What’s the difference between using the return statement and omitting the semicolon in Rust?

A return statement, otherwise known as an early return, will return an object from the last/innermost function-like scope. (Function-like because it applies to both closures and functions)

let x = || {
    return 0;
    println!("This will never happen!");
};
fn foo() {
    return 0;
    println!("This won't happen either");
}

An absent semicolon will instead evaluate the expression, like a return, but only return to the last/innermost scope, or in other words, it returns from within any set of {}.
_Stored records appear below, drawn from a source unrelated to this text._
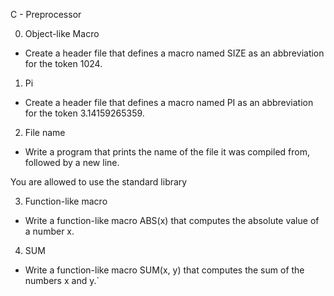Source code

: C - Preprocessor

0. Object-like Macro
- Create a header file that defines a macro named SIZE as an abbreviation for the token 1024.

1. Pi
- Create a header file that defines a macro named PI as an abbreviation for the token 3.14159265359.

2. File name
- Write a program that prints the name of the file it was compiled from, followed by a new line.

You are allowed to use the standard library

3. Function-like macro
- Write a function-like macro ABS(x) that computes the absolute value of a number x.

4. SUM
- Write a function-like macro SUM(x, y) that computes the sum of the numbers x and y.`
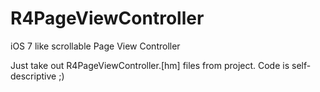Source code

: R4PageViewController
====================

iOS 7 like scrollable Page View Controller

Just take out R4PageViewController.[hm] files from project. Code is self-descriptive ;)

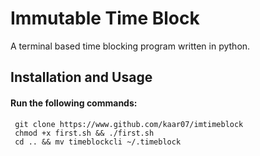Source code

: # Immutable Time Block
  A terminal based time blocking program written in python.  

  ## Installation and Usage

  #### Run the following commands:  
     git clone https://www.github.com/kaar07/imtimeblock 
     chmod +x first.sh && ./first.sh
     cd .. && mv timeblockcli ~/.timeblock
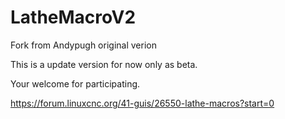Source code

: # LatheMacroV2

Fork from Andypugh original verion

This is a update version for now only as beta.

Your welcome for participating.

https://forum.linuxcnc.org/41-guis/26550-lathe-macros?start=0
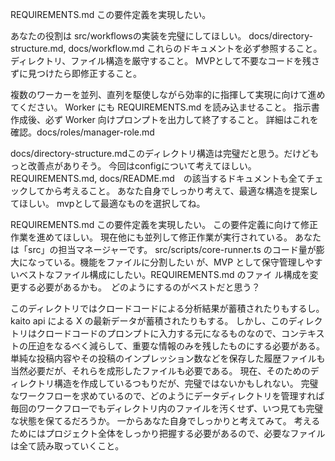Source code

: REQUIREMENTS.md
この要件定義を実現したい。

あなたの役割は src/workflowsの実装を完璧にしてほしい。
docs/directory-structure.md, docs/workflow.md
これらのドキュメントを必ず参照すること。
ディレクトリ、ファイル構造を厳守すること。
MVPとして不要なコードを残さずに見つけたら即修正すること。

複数のワーカーを並列、直列を駆使しながら効率的に指揮して実現に向けて進めてください。
Worker にも REQUIREMENTS.md を読み込ませること。
指示書作成後、必ず Worker 向けプロンプトを出力して終了すること。
詳細はこれを確認。docs/roles/manager-role.md

docs/directory-structure.mdこのディレクトリ構造は完璧だと思う。だけどもっと改善点がありそう。
今回はconfigについて考えてほしい。
REQUIREMENTS.md, docs/README.md　の該当するドキュメントも全てチェックしてから考えること。
あなた自身でしっかり考えて、最適な構造を提案してほしい。
mvpとして最適なものを選択してね。

REQUIREMENTS.md
この要件定義を実現したい。
この要件定義に向けて修正作業を進めてほしい。
現在他にも並列して修正作業が実行されている。
あなたは「src」の担当マネージャーです。
src/scripts/core-runner.ts のコード量が膨大になっている。機能をファイルに分割したい
が、MVP として保守管理しやすいベストなファイル構成にしたい。REQUIREMENTS.md のファイ
ル構成を変更する必要があるかも。　どのようにするのがベストだと思う？

このディレクトリではクロードコードによる分析結果が蓄積されたりもするし。kaito api による X の最新データが蓄積されたりもする。
しかし、このディレクトリはクロードコードのプロンプトに入力する元になるものなので、コンテキストの圧迫をなるべく減らして、重要な情報のみを残したものにする必要がある。
単純な投稿内容やその投稿のインプレッション数などを保存した履歴ファイルも当然必要だが、それらを成形したファイルも必要である。
現在、そのためのディレクトリ構造を作成しているつもりだが、完璧ではないかもしれない。
完璧なワークフローを求めているので、どのようにデータディレクトリを管理すれば毎回のワークフローでもディレクトリ内のファイルを汚くせず、いつ見ても完璧な状態を保てるだろうか。
一からあなた自身でしっかりと考えてみて。
考えるためにはプロジェクト全体をしっかり把握する必要があるので、必要なファイルは全て読み取っていくこと。
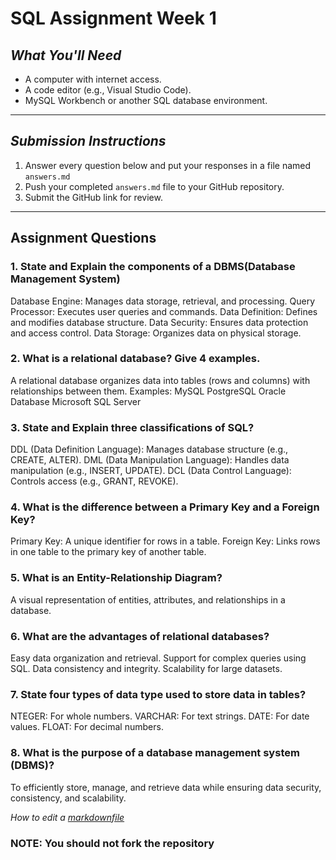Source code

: # SQL Assignment Week 1


## *What You'll Need*
- A computer with internet access.
- A code editor (e.g., Visual Studio Code).
- MySQL Workbench or another SQL database environment.

---



## *Submission Instructions*
1. Answer every question below and put your responses in a file named `answers.md`
2. Push your completed `answers.md` file to your GitHub repository.
3. Submit the GitHub link for review.

---

## **Assignment Questions**

### 1. State and Explain the components of a DBMS(Database Management System)
Database Engine: Manages data storage, retrieval, and processing.
Query Processor: Executes user queries and commands.
Data Definition: Defines and modifies database structure.
Data Security: Ensures data protection and access control.
Data Storage: Organizes data on physical storage.

### 2. What is a relational database? Give 4 examples.
A relational database organizes data into tables (rows and columns) with relationships between them.
Examples:
MySQL
PostgreSQL
Oracle Database
Microsoft SQL Server

### 3. State and Explain three classifications of SQL?
DDL (Data Definition Language): Manages database structure (e.g., CREATE, ALTER).
DML (Data Manipulation Language): Handles data manipulation (e.g., INSERT, UPDATE).
DCL (Data Control Language): Controls access (e.g., GRANT, REVOKE).

### 4. What is the difference between a Primary Key and a Foreign Key?
Primary Key: A unique identifier for rows in a table.
Foreign Key: Links rows in one table to the primary key of another table.

### 5. What is an Entity-Relationship Diagram?
A visual representation of entities, attributes, and relationships in a database.

### 6. What are the advantages of relational databases?
Easy data organization and retrieval.
Support for complex queries using SQL.
Data consistency and integrity.
Scalability for large datasets.

### 7. State four types of data type used to store data in tables?
NTEGER: For whole numbers.
VARCHAR: For text strings.
DATE: For date values.
FLOAT: For decimal numbers.
   
### 8. What is the purpose of a database management system (DBMS)?  
To efficiently store, manage, and retrieve data while ensuring data security, consistency, and scalability.

*How to edit a [markdownfile](https://www.markdownguide.org/basic-syntax/#headings)*

###  NOTE: You should not fork the repository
let x = {           // Scope start
    0
};                  // Scope end

fn foo() -> usize { // Scope start
    0
}                   // Scope end

return statement will break out of any amount of nested scopes until it hits a function-like scope:

fn foo() -> usize {// <------------------------------------------\
    {                                                      //    |
        {                                                  //    |
            {                                              //    |
                {                                          //    |
                    {                                      //    |
                        {                                  //    |
                            {                              //    |
                                {                          //    |
                                    {                      //    |
                                        {                  //    |
                                            {              //    |
                                                 return 0; // ---/
                                            }
                                        }
                                    }
                                }
                            }
                        }
                    }
                }
            }
        }
    }
}

The return statement also has a type of its own, that is to say that let x = return; will actually compile.

A return statement will evaluate to !, AKA the never type. You can’t name it in stable rust right now, but it will eventually become stable and usable.